EXERCISE DIRECTIONS: Only lines with the word "that" belong in the answer; copy them from the records below.

(Plain-text document sources)
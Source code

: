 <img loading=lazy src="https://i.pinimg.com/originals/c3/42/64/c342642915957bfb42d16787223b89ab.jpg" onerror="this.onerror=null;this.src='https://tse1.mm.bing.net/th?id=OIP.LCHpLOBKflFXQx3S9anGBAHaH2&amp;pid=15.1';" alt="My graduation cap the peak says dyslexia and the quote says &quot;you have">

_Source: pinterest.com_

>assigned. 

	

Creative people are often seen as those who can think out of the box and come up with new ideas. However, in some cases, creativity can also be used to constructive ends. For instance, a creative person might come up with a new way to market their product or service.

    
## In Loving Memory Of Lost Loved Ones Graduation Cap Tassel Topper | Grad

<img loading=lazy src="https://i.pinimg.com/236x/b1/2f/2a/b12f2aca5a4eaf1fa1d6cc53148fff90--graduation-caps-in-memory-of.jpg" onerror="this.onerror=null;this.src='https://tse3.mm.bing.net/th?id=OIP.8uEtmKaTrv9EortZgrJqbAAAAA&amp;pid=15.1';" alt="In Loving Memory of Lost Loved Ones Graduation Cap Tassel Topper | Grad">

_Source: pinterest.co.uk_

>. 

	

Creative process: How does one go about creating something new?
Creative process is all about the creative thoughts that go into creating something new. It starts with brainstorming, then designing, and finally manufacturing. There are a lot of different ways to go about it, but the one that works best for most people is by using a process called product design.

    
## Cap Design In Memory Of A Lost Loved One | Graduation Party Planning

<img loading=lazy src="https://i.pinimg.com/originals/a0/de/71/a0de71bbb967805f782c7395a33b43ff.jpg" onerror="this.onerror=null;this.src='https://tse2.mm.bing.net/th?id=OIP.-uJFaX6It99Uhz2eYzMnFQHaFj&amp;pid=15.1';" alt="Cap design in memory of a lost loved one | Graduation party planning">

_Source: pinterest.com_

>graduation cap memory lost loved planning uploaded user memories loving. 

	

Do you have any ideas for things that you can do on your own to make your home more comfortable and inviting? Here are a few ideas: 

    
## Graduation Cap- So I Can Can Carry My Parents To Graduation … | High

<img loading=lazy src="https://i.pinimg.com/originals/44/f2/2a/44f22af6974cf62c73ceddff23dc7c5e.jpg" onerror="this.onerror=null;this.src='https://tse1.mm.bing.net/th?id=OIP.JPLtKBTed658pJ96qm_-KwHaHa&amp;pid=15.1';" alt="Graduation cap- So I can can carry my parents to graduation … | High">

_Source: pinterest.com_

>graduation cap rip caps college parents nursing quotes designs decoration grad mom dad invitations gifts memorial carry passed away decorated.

RESULT OF THIS TASK:
Creative process is all about the creative thoughts that go into creating something new. It starts with brainstorming, then designing, and finally manufacturing. There are a lot of different ways to go about it, but the one that works best for most people is by using a process called product design.
Do you have any ideas for things that you can do on your own to make your home more comfortable and inviting? Here are a few ideas: 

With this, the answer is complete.